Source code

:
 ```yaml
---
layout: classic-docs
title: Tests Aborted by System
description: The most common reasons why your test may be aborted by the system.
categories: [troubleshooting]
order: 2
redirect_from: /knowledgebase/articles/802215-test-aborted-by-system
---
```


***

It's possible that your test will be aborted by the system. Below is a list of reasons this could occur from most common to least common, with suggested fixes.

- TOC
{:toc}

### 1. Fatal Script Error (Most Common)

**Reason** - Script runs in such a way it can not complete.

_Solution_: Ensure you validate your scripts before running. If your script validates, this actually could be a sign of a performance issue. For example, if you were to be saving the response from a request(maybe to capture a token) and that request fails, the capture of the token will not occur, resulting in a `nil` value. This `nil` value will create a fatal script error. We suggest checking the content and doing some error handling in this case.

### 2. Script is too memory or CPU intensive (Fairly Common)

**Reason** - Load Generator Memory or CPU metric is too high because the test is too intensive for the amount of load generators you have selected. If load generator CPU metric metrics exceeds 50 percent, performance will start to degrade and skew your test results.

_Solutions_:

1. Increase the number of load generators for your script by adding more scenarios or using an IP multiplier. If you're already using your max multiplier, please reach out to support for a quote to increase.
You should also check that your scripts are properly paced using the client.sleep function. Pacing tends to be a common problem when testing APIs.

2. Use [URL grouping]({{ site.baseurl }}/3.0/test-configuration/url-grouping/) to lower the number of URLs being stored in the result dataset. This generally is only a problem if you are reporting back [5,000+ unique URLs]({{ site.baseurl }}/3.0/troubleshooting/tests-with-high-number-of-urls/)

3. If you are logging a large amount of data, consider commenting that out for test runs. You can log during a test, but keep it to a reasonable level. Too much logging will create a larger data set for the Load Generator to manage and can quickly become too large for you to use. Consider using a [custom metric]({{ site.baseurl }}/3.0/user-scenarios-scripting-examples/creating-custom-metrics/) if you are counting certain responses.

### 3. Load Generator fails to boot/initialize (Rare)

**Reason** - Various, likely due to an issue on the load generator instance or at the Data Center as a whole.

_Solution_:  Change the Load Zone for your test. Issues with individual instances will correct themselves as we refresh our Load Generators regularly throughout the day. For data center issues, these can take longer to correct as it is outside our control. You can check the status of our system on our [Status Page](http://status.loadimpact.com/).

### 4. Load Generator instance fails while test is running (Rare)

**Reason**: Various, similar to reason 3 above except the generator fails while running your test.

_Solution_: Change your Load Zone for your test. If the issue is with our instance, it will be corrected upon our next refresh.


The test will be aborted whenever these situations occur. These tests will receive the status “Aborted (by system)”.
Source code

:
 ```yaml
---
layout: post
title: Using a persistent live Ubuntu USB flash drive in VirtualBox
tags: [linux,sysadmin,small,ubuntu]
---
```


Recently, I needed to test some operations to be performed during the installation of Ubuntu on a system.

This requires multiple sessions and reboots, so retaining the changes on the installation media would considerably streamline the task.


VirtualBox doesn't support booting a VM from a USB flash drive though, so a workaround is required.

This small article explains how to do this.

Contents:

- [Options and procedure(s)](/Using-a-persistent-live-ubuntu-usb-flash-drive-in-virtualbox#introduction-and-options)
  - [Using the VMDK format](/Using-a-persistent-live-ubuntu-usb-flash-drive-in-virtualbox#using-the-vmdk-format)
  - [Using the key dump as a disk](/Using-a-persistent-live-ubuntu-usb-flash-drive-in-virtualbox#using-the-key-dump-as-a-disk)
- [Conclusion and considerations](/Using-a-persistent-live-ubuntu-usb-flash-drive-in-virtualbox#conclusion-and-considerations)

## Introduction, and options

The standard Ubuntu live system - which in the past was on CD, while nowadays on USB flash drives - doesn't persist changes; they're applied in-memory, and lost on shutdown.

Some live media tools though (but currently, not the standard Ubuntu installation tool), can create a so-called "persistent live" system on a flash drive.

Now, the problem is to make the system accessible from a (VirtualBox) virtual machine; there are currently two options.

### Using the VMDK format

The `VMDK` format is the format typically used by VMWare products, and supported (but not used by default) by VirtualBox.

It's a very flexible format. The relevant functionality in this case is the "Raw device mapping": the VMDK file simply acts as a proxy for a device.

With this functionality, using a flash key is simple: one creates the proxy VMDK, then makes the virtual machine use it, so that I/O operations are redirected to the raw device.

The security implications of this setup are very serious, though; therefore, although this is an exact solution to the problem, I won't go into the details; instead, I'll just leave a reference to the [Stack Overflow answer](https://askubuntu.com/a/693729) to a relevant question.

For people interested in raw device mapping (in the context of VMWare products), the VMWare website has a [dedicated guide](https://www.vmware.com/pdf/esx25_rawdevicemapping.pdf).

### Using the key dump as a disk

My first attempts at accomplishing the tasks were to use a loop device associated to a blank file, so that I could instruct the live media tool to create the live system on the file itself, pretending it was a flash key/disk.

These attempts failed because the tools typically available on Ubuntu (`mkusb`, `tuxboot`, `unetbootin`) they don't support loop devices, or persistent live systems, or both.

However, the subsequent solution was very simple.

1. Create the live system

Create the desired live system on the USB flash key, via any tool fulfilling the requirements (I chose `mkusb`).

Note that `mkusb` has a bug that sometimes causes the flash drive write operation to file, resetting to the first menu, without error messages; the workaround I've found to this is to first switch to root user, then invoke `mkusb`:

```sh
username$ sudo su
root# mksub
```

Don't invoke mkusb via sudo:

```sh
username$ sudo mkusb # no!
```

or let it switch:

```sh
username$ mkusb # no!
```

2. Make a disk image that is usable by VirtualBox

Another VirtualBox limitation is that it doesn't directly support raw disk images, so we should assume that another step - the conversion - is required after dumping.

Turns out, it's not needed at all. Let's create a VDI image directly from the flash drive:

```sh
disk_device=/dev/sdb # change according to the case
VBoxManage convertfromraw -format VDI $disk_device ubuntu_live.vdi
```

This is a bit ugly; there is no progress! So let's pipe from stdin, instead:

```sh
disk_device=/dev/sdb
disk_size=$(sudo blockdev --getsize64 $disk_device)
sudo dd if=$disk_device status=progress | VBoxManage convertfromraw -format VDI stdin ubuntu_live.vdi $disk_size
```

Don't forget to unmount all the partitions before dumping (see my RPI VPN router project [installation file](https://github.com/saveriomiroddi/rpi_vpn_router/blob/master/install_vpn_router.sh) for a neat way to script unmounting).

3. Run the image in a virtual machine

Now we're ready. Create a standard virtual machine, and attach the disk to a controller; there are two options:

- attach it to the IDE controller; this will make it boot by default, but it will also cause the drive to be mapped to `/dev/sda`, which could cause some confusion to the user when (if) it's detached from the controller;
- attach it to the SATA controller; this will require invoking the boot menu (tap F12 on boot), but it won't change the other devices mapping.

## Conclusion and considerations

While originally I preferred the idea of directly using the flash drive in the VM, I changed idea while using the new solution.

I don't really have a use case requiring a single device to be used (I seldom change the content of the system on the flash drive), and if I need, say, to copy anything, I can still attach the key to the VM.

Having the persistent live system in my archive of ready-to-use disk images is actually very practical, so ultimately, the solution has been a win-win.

-=-=-

#### What the task requires
Provide an exact copy of all the material.

#### Solution
Source code

:
 ```yaml
---
layout: classic-docs
title: Tests Aborted by System
description: The most common reasons why your test may be aborted by the system.
categories: [troubleshooting]
order: 2
redirect_from: /knowledgebase/articles/802215-test-aborted-by-system
---
```


***

It's possible that your test will be aborted by the system. Below is a list of reasons this could occur from most common to least common, with suggested fixes.

- TOC
{:toc}

### 1. Fatal Script Error (Most Common)

**Reason** - Script runs in such a way it can not complete.

_Solution_: Ensure you validate your scripts before running. If your script validates, this actually could be a sign of a performance issue. For example, if you were to be saving the response from a request(maybe to capture a token) and that request fails, the capture of the token will not occur, resulting in a `nil` value. This `nil` value will create a fatal script error. We suggest checking the content and doing some error handling in this case.

### 2. Script is too memory or CPU intensive (Fairly Common)

**Reason** - Load Generator Memory or CPU metric is too high because the test is too intensive for the amount of load generators you have selected. If load generator CPU metric metrics exceeds 50 percent, performance will start to degrade and skew your test results.

_Solutions_:

1. Increase the number of load generators for your script by adding more scenarios or using an IP multiplier. If you're already using your max multiplier, please reach out to support for a quote to increase.
You should also check that your scripts are properly paced using the client.sleep function. Pacing tends to be a common problem when testing APIs.

2. Use [URL grouping]({{ site.baseurl }}/3.0/test-configuration/url-grouping/) to lower the number of URLs being stored in the result dataset. This generally is only a problem if you are reporting back [5,000+ unique URLs]({{ site.baseurl }}/3.0/troubleshooting/tests-with-high-number-of-urls/)

3. If you are logging a large amount of data, consider commenting that out for test runs. You can log during a test, but keep it to a reasonable level. Too much logging will create a larger data set for the Load Generator to manage and can quickly become too large for you to use. Consider using a [custom metric]({{ site.baseurl }}/3.0/user-scenarios-scripting-examples/creating-custom-metrics/) if you are counting certain responses.

### 3. Load Generator fails to boot/initialize (Rare)

**Reason** - Various, likely due to an issue on the load generator instance or at the Data Center as a whole.

_Solution_:  Change the Load Zone for your test. Issues with individual instances will correct themselves as we refresh our Load Generators regularly throughout the day. For data center issues, these can take longer to correct as it is outside our control. You can check the status of our system on our [Status Page](http://status.loadimpact.com/).

### 4. Load Generator instance fails while test is running (Rare)

**Reason**: Various, similar to reason 3 above except the generator fails while running your test.

_Solution_: Change your Load Zone for your test. If the issue is with our instance, it will be corrected upon our next refresh.


The test will be aborted whenever these situations occur. These tests will receive the status “Aborted (by system)”.
Source code

:
 ```yaml
---
layout: post
title: Using a persistent live Ubuntu USB flash drive in VirtualBox
tags: [linux,sysadmin,small,ubuntu]
---
```


Recently, I needed to test some operations to be performed during the installation of Ubuntu on a system.

This requires multiple sessions and reboots, so retaining the changes on the installation media would considerably streamline the task.


VirtualBox doesn't support booting a VM from a USB flash drive though, so a workaround is required.

This small article explains how to do this.

Contents:

- [Options and procedure(s)](/Using-a-persistent-live-ubuntu-usb-flash-drive-in-virtualbox#introduction-and-options)
  - [Using the VMDK format](/Using-a-persistent-live-ubuntu-usb-flash-drive-in-virtualbox#using-the-vmdk-format)
  - [Using the key dump as a disk](/Using-a-persistent-live-ubuntu-usb-flash-drive-in-virtualbox#using-the-key-dump-as-a-disk)
- [Conclusion and considerations](/Using-a-persistent-live-ubuntu-usb-flash-drive-in-virtualbox#conclusion-and-considerations)

## Introduction, and options

The standard Ubuntu live system - which in the past was on CD, while nowadays on USB flash drives - doesn't persist changes; they're applied in-memory, and lost on shutdown.

Some live media tools though (but currently, not the standard Ubuntu installation tool), can create a so-called "persistent live" system on a flash drive.

Now, the problem is to make the system accessible from a (VirtualBox) virtual machine; there are currently two options.

### Using the VMDK format

The `VMDK` format is the format typically used by VMWare products, and supported (but not used by default) by VirtualBox.

It's a very flexible format. The relevant functionality in this case is the "Raw device mapping": the VMDK file simply acts as a proxy for a device.

With this functionality, using a flash key is simple: one creates the proxy VMDK, then makes the virtual machine use it, so that I/O operations are redirected to the raw device.

The security implications of this setup are very serious, though; therefore, although this is an exact solution to the problem, I won't go into the details; instead, I'll just leave a reference to the [Stack Overflow answer](https://askubuntu.com/a/693729) to a relevant question.

For people interested in raw device mapping (in the context of VMWare products), the VMWare website has a [dedicated guide](https://www.vmware.com/pdf/esx25_rawdevicemapping.pdf).

### Using the key dump as a disk

My first attempts at accomplishing the tasks were to use a loop device associated to a blank file, so that I could instruct the live media tool to create the live system on the file itself, pretending it was a flash key/disk.

These attempts failed because the tools typically available on Ubuntu (`mkusb`, `tuxboot`, `unetbootin`) they don't support loop devices, or persistent live systems, or both.

However, the subsequent solution was very simple.

1. Create the live system

Create the desired live system on the USB flash key, via any tool fulfilling the requirements (I chose `mkusb`).

Note that `mkusb` has a bug that sometimes causes the flash drive write operation to file, resetting to the first menu, without error messages; the workaround I've found to this is to first switch to root user, then invoke `mkusb`:

```sh
username$ sudo su
root# mksub
```

Don't invoke mkusb via sudo:

```sh
username$ sudo mkusb # no!
```

or let it switch:

```sh
username$ mkusb # no!
```

2. Make a disk image that is usable by VirtualBox

Another VirtualBox limitation is that it doesn't directly support raw disk images, so we should assume that another step - the conversion - is required after dumping.

Turns out, it's not needed at all. Let's create a VDI image directly from the flash drive:

```sh
disk_device=/dev/sdb # change according to the case
VBoxManage convertfromraw -format VDI $disk_device ubuntu_live.vdi
```

This is a bit ugly; there is no progress! So let's pipe from stdin, instead:

```sh
disk_device=/dev/sdb
disk_size=$(sudo blockdev --getsize64 $disk_device)
sudo dd if=$disk_device status=progress | VBoxManage convertfromraw -format VDI stdin ubuntu_live.vdi $disk_size
```

Don't forget to unmount all the partitions before dumping (see my RPI VPN router project [installation file](https://github.com/saveriomiroddi/rpi_vpn_router/blob/master/install_vpn_router.sh) for a neat way to script unmounting).

3. Run the image in a virtual machine

Now we're ready. Create a standard virtual machine, and attach the disk to a controller; there are two options:

- attach it to the IDE controller; this will make it boot by default, but it will also cause the drive to be mapped to `/dev/sda`, which could cause some confusion to the user when (if) it's detached from the controller;
- attach it to the SATA controller; this will require invoking the boot menu (tap F12 on boot), but it won't change the other devices mapping.

## Conclusion and considerations

While originally I preferred the idea of directly using the flash drive in the VM, I changed idea while using the new solution.

I don't really have a use case requiring a single device to be used (I seldom change the content of the system on the flash drive), and if I need, say, to copy anything, I can still attach the key to the VM.

Having the persistent live system in my archive of ready-to-use disk images is actually very practical, so ultimately, the solution has been a win-win.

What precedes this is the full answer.